• **WHAT TO WORK ON**
Leave the pictures aside. Retype exactly the lines from the top of the data below through the one holding "Fehler im Algorithmus".

• **EXTRACTED RECORDS**
::::::::

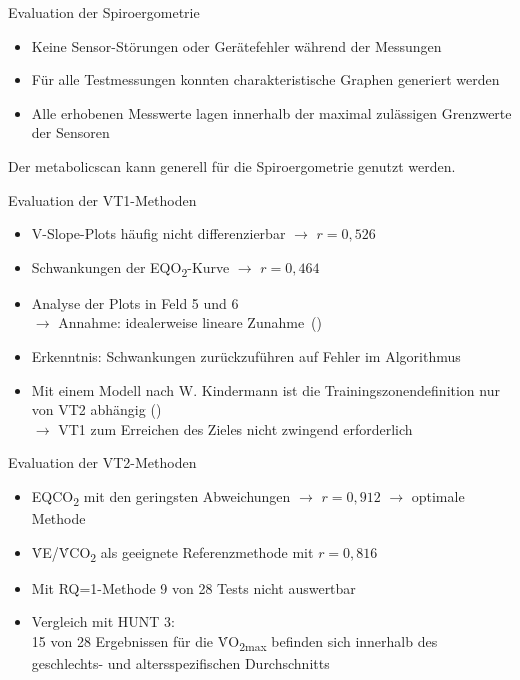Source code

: \documentclass[colorBG,slideColor,8pt]{beamer}
\newcommand{\eqotwo}{EQO\textsubscript{2}}
\newcommand{\eqcotwo}{EQCO\textsubscript{2}}
\newcommand{\votwo}{\.{V}O\textsubscript{2}}
\newcommand{\vcotwo}{\.{V}CO\textsubscript{2}}
\newcommand{\ve}{\.{V}E}
\begin{document}
\begin{frame}{Evaluation der Spiroergometrie}
\begin{itemize}
	\item Keine Sensor-Störungen oder Gerätefehler während der Messungen
	\item Für alle Testmessungen konnten charakteristische Graphen generiert werden
	\item Alle erhobenen Messwerte lagen innerhalb der maximal zulässigen Grenzwerte der Sensoren
\end{itemize}
\vspace{4ex}
\begin{center}
	Der metabolicscan kann generell für die Spiroergometrie genutzt werden.
\end{center}
\end{frame}

\begin{frame}{Evaluation der VT1-Methoden}
\begin{itemize}
	\item V-Slope-Plots häufig nicht differenzierbar $\rightarrow$ $r = 0,526$
	\item Schwankungen der \eqotwo-Kurve $\rightarrow$ $r = 0,464$
	\item Analyse der Plots in Feld 5 und 6\\$\rightarrow$ Annahme: idealerweise lineare Zunahme~(\cite{Ruehle.2012})
	\item Erkenntnis: Schwankungen zurückzuführen auf Fehler im Algorithmus
	\item Mit einem Modell nach W. Kindermann ist die Trainingszonendefinition nur von VT2 abhängig (\cite{Kindermann.2004})\\$\rightarrow$ VT1 zum Erreichen des Zieles nicht zwingend erforderlich
\end{itemize}
\end{frame}

\begin{frame}{Evaluation der VT2-Methoden}
\begin{itemize}
	\item \eqcotwo{} mit den geringsten Abweichungen $\rightarrow$ $r = 0,912$ $\rightarrow$ optimale Methode
	\item \ve/\vcotwo{} als geeignete Referenzmethode mit $r = 0,816$
	\item Mit RQ=1-Methode 9 von 28 Tests nicht auswertbar
	\item Vergleich mit HUNT 3:\\15 von 28 Ergebnissen für die \votwo\textsubscript{max} befinden sich innerhalb des geschlechts- und altersspezifischen Durchschnitts
\end{itemize}
\end{frame}
\end{document}
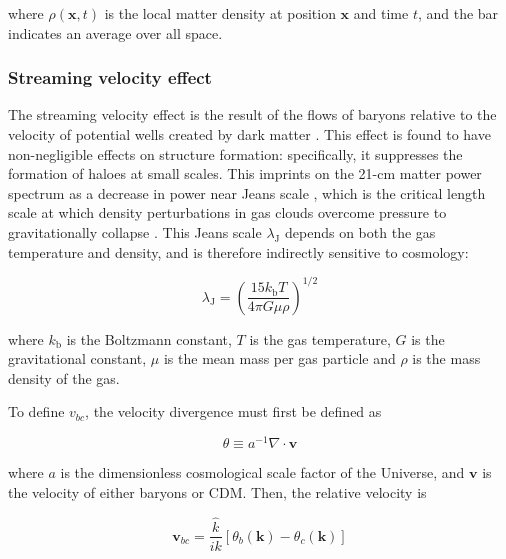 \documentclass[floats,floatfix,showpacs,amssymb,prd,superscriptaddress,nofootinbib]{revtex4-2} %
\newcommand{\red}{\textcolor{red}}
\begin{document}
\noindent where $\rho(\textbf{x}, t)$ is the local matter density at position $\textbf{x}$ and time $t$, and the bar indicates an average over all space.

\subsubsection{Streaming velocity effect}
The streaming velocity effect is the result of the flows of baryons relative to the velocity of potential wells created by dark matter \citep{Tseliakhovich_Hirata_2010}. This effect is found to have non-negligible effects on structure formation: specifically, it suppresses the formation of haloes at small scales. This imprints on the 21-cm matter power spectrum as a decrease in power near Jeans scale \citep{Tseliakhovich_Hirata_2010}, which is the critical length scale at which density perturbations in gas clouds overcome pressure to gravitationally collapse \citep{Jeans_1902}. This Jeans scale $\lambda_\text{J}$ depends on both the gas temperature and density, and is therefore indirectly sensitive to cosmology:

\begin{equation}
    \lambda_\text{J} = \left( \frac{15 k_\text{b} T}{4 \pi G \mu \rho} \right) ^{1/2}
\end{equation}

\noindent where $k_\text{b}$ is the Boltzmann constant, $T$ is the gas temperature, $G$ is the gravitational constant, $\mu$ is the mean mass per gas particle and $\rho$ is the mass density of the gas.


To define $v_{bc}$, the velocity divergence must first be defined as 

\begin{equation}
    \theta \equiv a^{-1} \nabla \cdot \textbf{v}
    \label{eq:velocity_divergence}
\end{equation}

\noindent where $a$ is the dimensionless cosmological scale factor of the Universe, and $\textbf{v}$ is the velocity of either baryons or CDM. 
Then, the relative velocity is

\begin{equation}
    \textbf{v}_{bc} = \frac{\hat{k}}{ik} \left[ \theta_b (\textbf{k}) - \theta_c (\textbf{k}) \right]
    \label{eq:vbc_definition}
\end{equation}
\end{document}
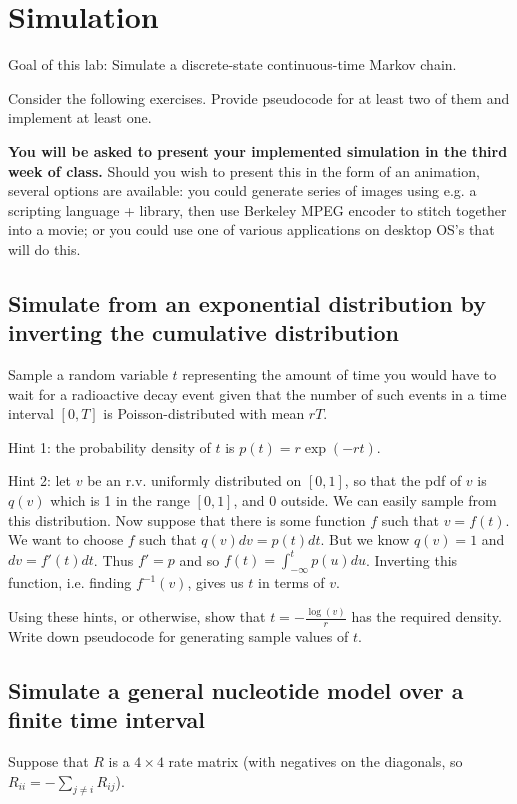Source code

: \chapter{Simulation}

Goal of this lab:
Simulate a discrete-state continuous-time Markov chain.

Consider the following exercises.
Provide pseudocode for at least two of them and implement at least one.

{\bf You will be asked to present your implemented simulation in the third week of class.}
Should you wish to present this in the form of an animation, several options are available:
you could generate series of images using e.g. a scripting language + library,
then use Berkeley MPEG encoder to stitch together into a movie;
or you could use one of various applications on desktop OS's that will do this.

\section{Simulate from an exponential distribution by inverting the cumulative distribution}

Sample a random variable $t$ representing the amount of time you would have to wait for a radioactive decay event
given that the number of such events in a time interval $[0,T]$ is Poisson-distributed with mean $rT$.

Hint 1: the probability density of $t$ is $p(t) = r \exp(-r t)$.

Hint 2: let $v$ be an r.v. uniformly distributed on $[0,1]$,
so that the pdf of $v$ is $q(v)$ which is 1 in the range $[0,1]$, and 0 outside.
We can easily sample from this distribution.
Now suppose that there is some function $f$ such that $v = f(t)$.
We want to choose $f$ such that $q(v)dv = p(t)dt$.
But we know $q(v)=1$ and $dv = f'(t) dt$.
Thus $f'=p$ and so $f(t) = \int_{-\infty}^t p(u) du$.
Inverting this function, i.e. finding $f^{-1}(v)$, gives us $t$ in terms of $v$.

Using these hints, or otherwise, show that $t=-\frac{\log(v)}{r}$ has the required density.
Write down pseudocode for generating sample values of $t$.

\section{Simulate a general nucleotide model over a finite time interval}

Suppose that $R$ is a $4 \times 4$ rate matrix
(with negatives on the diagonals, so $R_{ii} = -\sum_{j \neq i} R_{ij}$).


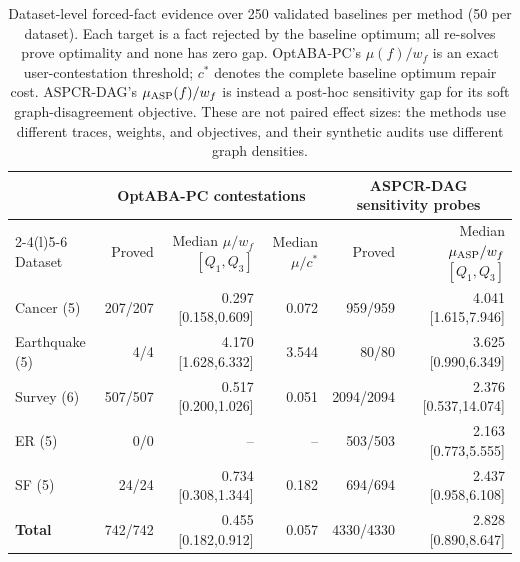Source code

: \begin{table}[t]
\centering
\small
\begin{tabular}{@{}lrrrrr@{}}
\toprule
 & \multicolumn{3}{c}{OptABA-PC contestations} & \multicolumn{2}{c}{ASPCR-DAG sensitivity probes} \\
\cmidrule(lr){2-4}\cmidrule(l){5-6}
Dataset & Proved & Median $\mu/w_f$ $[Q_1,Q_3]$ & Median $\mu/c^*$ & Proved & Median $\mu_{\rm ASP}/w_f$ $[Q_1,Q_3]$ \\
\midrule
Cancer (5) & 207/207 & 0.297 [0.158,0.609] & 0.072 & 959/959 & 4.041 [1.615,7.946] \\
Earthquake (5) & 4/4 & 4.170 [1.628,6.332] & 3.544 & 80/80 & 3.625 [0.990,6.349] \\
Survey (6) & 507/507 & 0.517 [0.200,1.026] & 0.051 & 2094/2094 & 2.376 [0.537,14.074] \\
ER (5) & 0/0 & -- & -- & 503/503 & 2.163 [0.773,5.555] \\
SF (5) & 24/24 & 0.734 [0.308,1.344] & 0.182 & 694/694 & 2.437 [0.958,6.108] \\
\midrule
\textbf{Total} & 742/742 & 0.455 [0.182,0.912] & 0.057 & 4330/4330 & 2.828 [0.890,8.647] \\
\bottomrule
\end{tabular}
\caption{Dataset-level forced-fact evidence over 250 validated baselines per method (50 per dataset). Each target is a fact rejected by the baseline optimum; all re-solves prove optimality and none has zero gap. OptABA-PC's $\mu(f)/w_f$ is an exact user-contestation threshold; $c^*$ denotes the complete baseline optimum repair cost. ASPCR-DAG's $\mu_{\rm ASP}(f)/w_f$ is instead a post-hoc sensitivity gap for its soft graph-disagreement objective. These are not paired effect sizes: the methods use different traces, weights, and objectives, and their synthetic audits use different graph densities.}
\label{tab:margin-by-dataset}
\end{table}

::::::::

• **ANSWER SECTION**
Source code

: \documentclass[colorBG,slideColor,8pt]{beamer}
\newcommand{\eqotwo}{EQO\textsubscript{2}}
\newcommand{\eqcotwo}{EQCO\textsubscript{2}}
\newcommand{\votwo}{\.{V}O\textsubscript{2}}
\newcommand{\vcotwo}{\.{V}CO\textsubscript{2}}
\newcommand{\ve}{\.{V}E}
\begin{document}
\begin{frame}{Evaluation der Spiroergometrie}
\begin{itemize}
	\item Keine Sensor-Störungen oder Gerätefehler während der Messungen
	\item Für alle Testmessungen konnten charakteristische Graphen generiert werden
	\item Alle erhobenen Messwerte lagen innerhalb der maximal zulässigen Grenzwerte der Sensoren
\end{itemize}
\vspace{4ex}
\begin{center}
	Der metabolicscan kann generell für die Spiroergometrie genutzt werden.
\end{center}
\end{frame}

\begin{frame}{Evaluation der VT1-Methoden}
\begin{itemize}
	\item V-Slope-Plots häufig nicht differenzierbar $\rightarrow$ $r = 0,526$
	\item Schwankungen der \eqotwo-Kurve $\rightarrow$ $r = 0,464$
	\item Analyse der Plots in Feld 5 und 6\\$\rightarrow$ Annahme: idealerweise lineare Zunahme~(\cite{Ruehle.2012})
	\item Erkenntnis: Schwankungen zurückzuführen auf Fehler im Algorithmus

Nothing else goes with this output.